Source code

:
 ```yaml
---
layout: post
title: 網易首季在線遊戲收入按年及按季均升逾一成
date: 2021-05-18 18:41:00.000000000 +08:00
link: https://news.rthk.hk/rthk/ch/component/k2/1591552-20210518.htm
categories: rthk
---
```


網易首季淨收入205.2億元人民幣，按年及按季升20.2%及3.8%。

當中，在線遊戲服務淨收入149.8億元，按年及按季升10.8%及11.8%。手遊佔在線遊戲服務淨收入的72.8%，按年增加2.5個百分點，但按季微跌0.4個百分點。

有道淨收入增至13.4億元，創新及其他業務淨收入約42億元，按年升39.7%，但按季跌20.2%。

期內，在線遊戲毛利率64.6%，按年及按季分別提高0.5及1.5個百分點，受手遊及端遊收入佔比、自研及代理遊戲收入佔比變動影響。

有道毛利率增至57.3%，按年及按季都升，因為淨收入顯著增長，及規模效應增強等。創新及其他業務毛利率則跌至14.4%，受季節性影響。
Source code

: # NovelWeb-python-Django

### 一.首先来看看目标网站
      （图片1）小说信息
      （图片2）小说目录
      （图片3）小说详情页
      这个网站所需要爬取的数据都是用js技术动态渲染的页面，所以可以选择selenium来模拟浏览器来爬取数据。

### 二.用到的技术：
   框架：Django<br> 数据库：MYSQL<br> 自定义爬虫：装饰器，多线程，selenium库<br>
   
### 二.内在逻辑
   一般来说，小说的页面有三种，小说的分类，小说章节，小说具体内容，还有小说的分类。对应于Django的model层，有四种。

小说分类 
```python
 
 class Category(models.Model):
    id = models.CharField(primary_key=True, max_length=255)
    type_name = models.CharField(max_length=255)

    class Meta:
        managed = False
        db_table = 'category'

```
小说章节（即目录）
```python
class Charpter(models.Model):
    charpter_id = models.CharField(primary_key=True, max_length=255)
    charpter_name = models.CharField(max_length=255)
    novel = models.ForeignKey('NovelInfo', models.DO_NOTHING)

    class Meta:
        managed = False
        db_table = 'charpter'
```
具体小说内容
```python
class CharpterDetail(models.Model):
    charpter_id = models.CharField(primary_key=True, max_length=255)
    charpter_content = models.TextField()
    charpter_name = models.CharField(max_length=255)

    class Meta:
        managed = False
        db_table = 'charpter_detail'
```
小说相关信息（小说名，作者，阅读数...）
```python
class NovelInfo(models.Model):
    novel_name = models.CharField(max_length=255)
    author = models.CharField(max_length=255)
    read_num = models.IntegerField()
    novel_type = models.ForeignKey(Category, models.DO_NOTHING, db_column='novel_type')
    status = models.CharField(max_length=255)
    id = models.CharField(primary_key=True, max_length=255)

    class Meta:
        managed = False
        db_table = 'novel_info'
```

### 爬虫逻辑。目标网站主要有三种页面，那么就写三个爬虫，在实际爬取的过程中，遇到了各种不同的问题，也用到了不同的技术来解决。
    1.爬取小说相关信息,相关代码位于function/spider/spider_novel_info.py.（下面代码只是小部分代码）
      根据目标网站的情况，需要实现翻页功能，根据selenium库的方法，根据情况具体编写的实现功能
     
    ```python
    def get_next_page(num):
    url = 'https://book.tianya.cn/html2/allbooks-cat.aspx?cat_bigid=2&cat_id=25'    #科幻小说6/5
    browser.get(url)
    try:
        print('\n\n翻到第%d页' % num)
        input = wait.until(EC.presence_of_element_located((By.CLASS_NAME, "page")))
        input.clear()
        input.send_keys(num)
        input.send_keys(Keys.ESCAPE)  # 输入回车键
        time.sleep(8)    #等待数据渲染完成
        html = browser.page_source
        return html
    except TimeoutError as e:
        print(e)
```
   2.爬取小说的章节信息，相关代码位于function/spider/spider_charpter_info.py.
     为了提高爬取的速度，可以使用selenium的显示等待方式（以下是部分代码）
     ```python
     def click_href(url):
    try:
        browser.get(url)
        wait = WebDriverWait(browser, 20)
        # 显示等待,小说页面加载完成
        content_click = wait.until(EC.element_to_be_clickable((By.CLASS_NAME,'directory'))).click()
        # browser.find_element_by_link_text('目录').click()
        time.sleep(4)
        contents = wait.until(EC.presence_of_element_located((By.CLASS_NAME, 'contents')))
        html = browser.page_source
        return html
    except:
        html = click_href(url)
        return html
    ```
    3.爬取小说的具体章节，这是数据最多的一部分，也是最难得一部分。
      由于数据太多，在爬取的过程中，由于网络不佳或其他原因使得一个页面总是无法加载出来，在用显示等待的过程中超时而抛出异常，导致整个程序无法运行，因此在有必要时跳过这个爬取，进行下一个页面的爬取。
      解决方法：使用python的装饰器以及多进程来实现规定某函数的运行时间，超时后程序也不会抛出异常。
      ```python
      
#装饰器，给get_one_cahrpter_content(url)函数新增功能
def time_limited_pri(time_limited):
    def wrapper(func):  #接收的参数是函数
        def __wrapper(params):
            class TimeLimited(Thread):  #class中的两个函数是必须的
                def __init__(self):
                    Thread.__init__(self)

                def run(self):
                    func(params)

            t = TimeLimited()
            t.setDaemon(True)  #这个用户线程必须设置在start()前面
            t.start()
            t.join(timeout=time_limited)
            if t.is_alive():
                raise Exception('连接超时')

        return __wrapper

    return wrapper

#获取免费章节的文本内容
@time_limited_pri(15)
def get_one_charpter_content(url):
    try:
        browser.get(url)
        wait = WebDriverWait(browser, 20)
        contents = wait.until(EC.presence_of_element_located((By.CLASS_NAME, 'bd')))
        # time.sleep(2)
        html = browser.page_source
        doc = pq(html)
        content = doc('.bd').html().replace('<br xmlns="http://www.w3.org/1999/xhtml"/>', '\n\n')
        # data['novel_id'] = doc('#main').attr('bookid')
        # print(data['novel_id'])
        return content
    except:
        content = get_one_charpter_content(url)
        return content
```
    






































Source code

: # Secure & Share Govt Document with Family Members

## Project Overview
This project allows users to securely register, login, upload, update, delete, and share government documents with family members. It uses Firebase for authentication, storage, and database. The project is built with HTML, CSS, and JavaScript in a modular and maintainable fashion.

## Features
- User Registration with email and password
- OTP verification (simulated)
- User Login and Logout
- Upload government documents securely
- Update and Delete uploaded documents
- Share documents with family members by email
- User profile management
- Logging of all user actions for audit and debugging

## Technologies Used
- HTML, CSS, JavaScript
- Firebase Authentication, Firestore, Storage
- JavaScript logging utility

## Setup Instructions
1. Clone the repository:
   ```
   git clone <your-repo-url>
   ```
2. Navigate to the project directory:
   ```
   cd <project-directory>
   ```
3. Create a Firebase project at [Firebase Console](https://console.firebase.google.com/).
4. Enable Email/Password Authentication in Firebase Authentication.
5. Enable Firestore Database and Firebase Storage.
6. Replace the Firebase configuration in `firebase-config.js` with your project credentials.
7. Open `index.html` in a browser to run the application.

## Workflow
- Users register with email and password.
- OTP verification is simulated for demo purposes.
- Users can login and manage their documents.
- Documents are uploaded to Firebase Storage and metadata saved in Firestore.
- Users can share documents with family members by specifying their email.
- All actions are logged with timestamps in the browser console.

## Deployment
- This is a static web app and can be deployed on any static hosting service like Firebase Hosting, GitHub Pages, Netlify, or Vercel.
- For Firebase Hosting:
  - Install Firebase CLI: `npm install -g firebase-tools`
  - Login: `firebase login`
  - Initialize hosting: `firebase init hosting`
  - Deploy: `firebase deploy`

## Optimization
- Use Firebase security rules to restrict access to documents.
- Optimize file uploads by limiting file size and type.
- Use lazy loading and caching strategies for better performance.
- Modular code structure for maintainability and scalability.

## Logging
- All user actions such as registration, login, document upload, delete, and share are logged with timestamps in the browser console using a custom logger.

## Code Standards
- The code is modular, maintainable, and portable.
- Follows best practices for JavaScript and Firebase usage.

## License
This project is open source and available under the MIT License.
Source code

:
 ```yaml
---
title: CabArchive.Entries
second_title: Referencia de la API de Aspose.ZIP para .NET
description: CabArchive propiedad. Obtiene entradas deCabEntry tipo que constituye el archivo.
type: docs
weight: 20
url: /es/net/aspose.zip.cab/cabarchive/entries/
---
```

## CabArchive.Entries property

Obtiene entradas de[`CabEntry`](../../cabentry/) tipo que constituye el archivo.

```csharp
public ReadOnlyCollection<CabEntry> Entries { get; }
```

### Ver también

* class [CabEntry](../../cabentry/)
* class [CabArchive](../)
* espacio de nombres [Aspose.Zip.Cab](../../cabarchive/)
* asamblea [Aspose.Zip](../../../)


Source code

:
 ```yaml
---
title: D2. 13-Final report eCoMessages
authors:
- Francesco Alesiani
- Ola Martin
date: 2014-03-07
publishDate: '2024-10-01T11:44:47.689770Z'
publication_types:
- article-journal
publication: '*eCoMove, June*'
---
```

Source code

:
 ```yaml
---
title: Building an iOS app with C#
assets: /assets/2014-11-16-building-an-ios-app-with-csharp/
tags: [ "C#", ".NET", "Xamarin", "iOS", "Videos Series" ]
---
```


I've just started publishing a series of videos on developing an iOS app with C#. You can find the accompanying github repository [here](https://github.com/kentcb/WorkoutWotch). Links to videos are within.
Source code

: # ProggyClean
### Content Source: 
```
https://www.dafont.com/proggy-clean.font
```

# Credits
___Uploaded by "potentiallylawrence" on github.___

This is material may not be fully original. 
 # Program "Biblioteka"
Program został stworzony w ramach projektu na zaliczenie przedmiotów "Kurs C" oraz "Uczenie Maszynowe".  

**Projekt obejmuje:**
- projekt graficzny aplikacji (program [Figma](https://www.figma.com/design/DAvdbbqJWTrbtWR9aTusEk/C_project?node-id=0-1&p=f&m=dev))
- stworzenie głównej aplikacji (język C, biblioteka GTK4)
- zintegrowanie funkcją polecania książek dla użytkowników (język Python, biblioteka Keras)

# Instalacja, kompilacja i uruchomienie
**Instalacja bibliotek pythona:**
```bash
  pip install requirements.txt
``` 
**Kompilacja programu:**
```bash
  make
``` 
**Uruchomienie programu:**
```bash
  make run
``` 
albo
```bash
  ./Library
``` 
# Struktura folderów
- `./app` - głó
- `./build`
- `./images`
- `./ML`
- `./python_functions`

━━━━━━━━━━━━━━━━━━━━

• **ASSIGNMENT**:
Set the lines down exactly, from the first line of the records to the line where "有道淨收入增至13.4億元，" appears, with both ends kept.

• **SOLUTION**:
Source code

:
 ```yaml
---
layout: post
title: 網易首季在線遊戲收入按年及按季均升逾一成
date: 2021-05-18 18:41:00.000000000 +08:00
link: https://news.rthk.hk/rthk/ch/component/k2/1591552-20210518.htm
categories: rthk
---
```


網易首季淨收入205.2億元人民幣，按年及按季升20.2%及3.8%。

當中，在線遊戲服務淨收入149.8億元，按年及按季升10.8%及11.8%。手遊佔在線遊戲服務淨收入的72.8%，按年增加2.5個百分點，但按季微跌0.4個百分點。

有道淨收入增至13.4億元，創新及其他業務淨收入約42億元，按年升39.7%，但按季跌20.2%。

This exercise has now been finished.